作者:一品烟客
冰冷、坚硬、带着浓重土腥味和腐朽药草气息的空气,钻入沈砺的鼻腔,将他从无边无际的黑暗深渊中缓缓拉扯出来。
意识如同沉船般艰难上浮。首先感受到的是无处不在的剧痛。肋下仿佛被烧红的烙铁反复熨烫,每一次微弱的呼吸都牵扯着撕裂般的痛楚。后背、手臂、腿上也传来阵阵钝痛和火辣辣的灼烧感。身体沉重得如同被巨石压住,连抬起一根手指都无比艰难。
他费力地睁开沉重的眼皮。视线模糊,适应了好一会儿,才看清眼前的景象。
不是乱葬岗旁那破败漏风的茅屋。
这是一个低矮、压抑的所在。头顶是粗糙开凿的岩石穹顶,挂着几盏油灯,昏黄摇曳的火苗是唯一的光源,将怪石嶙峋的墙壁投射出扭曲晃动的影子。
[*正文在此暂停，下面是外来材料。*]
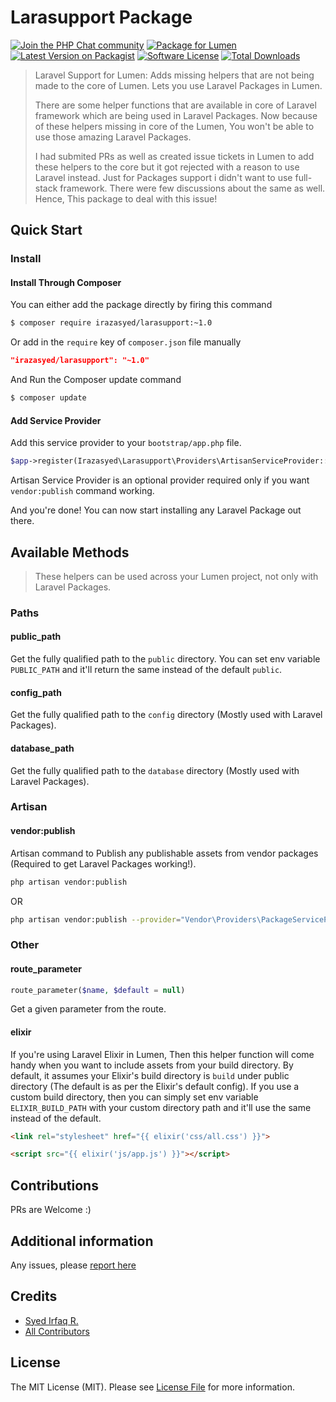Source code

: Larasupport Package
====================

[![Join the PHP Chat community][ico-phpchat]][link-phpchat]
[![Package for Lumen][ico-package]][link-repo]
[![Latest Version on Packagist][ico-version]][link-packagist]
[![Software License][ico-license]][link-license]
[![Total Downloads][ico-downloads]][link-downloads]

> Laravel Support for Lumen: Adds missing helpers that are not being made to the core of Lumen. Lets you use Laravel Packages in Lumen.
>
> There are some helper functions that are available in core of Laravel framework which are being used in Laravel Packages. Now because of these helpers missing in core of the Lumen, You won't be able to use those amazing Laravel Packages.
>
> I had submited PRs as well as created issue tickets in Lumen to add these helpers to the core but it got rejected with a reason to use Laravel instead. Just for Packages support i didn't want to use full-stack framework. There were few discussions about the same as well. Hence, This package to deal with this issue!

## Quick Start


### Install

#### Install Through Composer

You can either add the package directly by firing this command

``` bash
$ composer require irazasyed/larasupport:~1.0
```
    
Or add in the `require` key of `composer.json` file manually

``` json
"irazasyed/larasupport": "~1.0"
```

And Run the Composer update command

``` bash
$ composer update
```

#### Add Service Provider

Add this service provider to your `bootstrap/app.php` file.

``` php
$app->register(Irazasyed\Larasupport\Providers\ArtisanServiceProvider::class);
```
Artisan Service Provider is an optional provider required only if you want `vendor:publish` command working.

And you're done! You can now start installing any Laravel Package out there.

## Available Methods
> These helpers can be used across your Lumen project, not only with Laravel Packages.

### Paths

#### public_path
Get the fully qualified path to the `public` directory. You can set env variable `PUBLIC_PATH` and it'll return the same instead of the default `public`.

#### config_path
Get the fully qualified path to the `config` directory (Mostly used with Laravel Packages).

#### database_path
Get the fully qualified path to the `database` directory (Mostly used with Laravel Packages).

### Artisan

#### vendor:publish
Artisan command to Publish any publishable assets from vendor packages (Required to get Laravel Packages working!).

``` bash
php artisan vendor:publish
```
OR

``` bash
php artisan vendor:publish --provider="Vendor\Providers\PackageServiceProvider" 
```

### Other

#### route_parameter

``` php
route_parameter($name, $default = null)
```
Get a given parameter from the route.

#### elixir

If you're using Laravel Elixir in Lumen, Then this helper function will come handy when you want to include assets from your build directory. By default, it assumes your Elixir's build directory is `build` under public directory (The default is as per the Elixir's default config). If you use a custom build directory, then you can simply set env variable `ELIXIR_BUILD_PATH` with your custom directory path and it'll use the same instead of the default.

``` html
<link rel="stylesheet" href="{{ elixir('css/all.css') }}">

<script src="{{ elixir('js/app.js') }}"></script>
```

## Contributions

PRs are Welcome :)

## Additional information

Any issues, please [report here][link-issues]

## Credits

- [Syed Irfaq R.][link-author]
- [All Contributors][link-contributors]

## License

The MIT License (MIT). Please see [License File][link-license] for more information.

[ico-phpchat]: https://img.shields.io/badge/Join-PHP%20Chat-blue.svg?style=flat-square
[ico-version]: https://img.shields.io/packagist/v/irazasyed/larasupport.svg?style=flat-square
[ico-license]: https://img.shields.io/badge/license-MIT-brightgreen.svg?style=flat-square
[ico-downloads]: https://img.shields.io/packagist/dt/irazasyed/larasupport.svg?style=flat-square
[ico-package]: https://img.shields.io/badge/Package%20for%20-Lumen-blue.svg?style=flat-square

[link-phpchat]: https://phpchat.co/?ref=larasupport
[link-author]: https://github.com/irazasyed
[link-repo]: https://github.com/irazasyed/larasupport
[link-license]: https://github.com/irazasyed/larasupport/blob/master/LICENSE.md
[link-issues]: https://github.com/irazasyed/larasupport/issues
[link-contributors]: https://github.com/irazasyed/larasupport/contributors
[link-packagist]: https://packagist.org/packages/irazasyed/larasupport
[link-downloads]: https://packagist.org/packages/irazasyed/larasupport/stats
空气中弥漫着一股极其复杂的气味:浓烈刺鼻的药草苦味、陈年积灰的土腥气、某种矿石的金属腥气、以及……一丝若有若无、令人心头发紧的甜腥,仿佛某种毒物在暗中蛰伏。
他趴在一方冰冷的石台上,身下垫着粗糙的草席。肋下传来一阵阵清凉的感觉,似乎敷着厚厚的药膏,但药膏之下,那断裂骨头摩擦的剧痛依旧清晰。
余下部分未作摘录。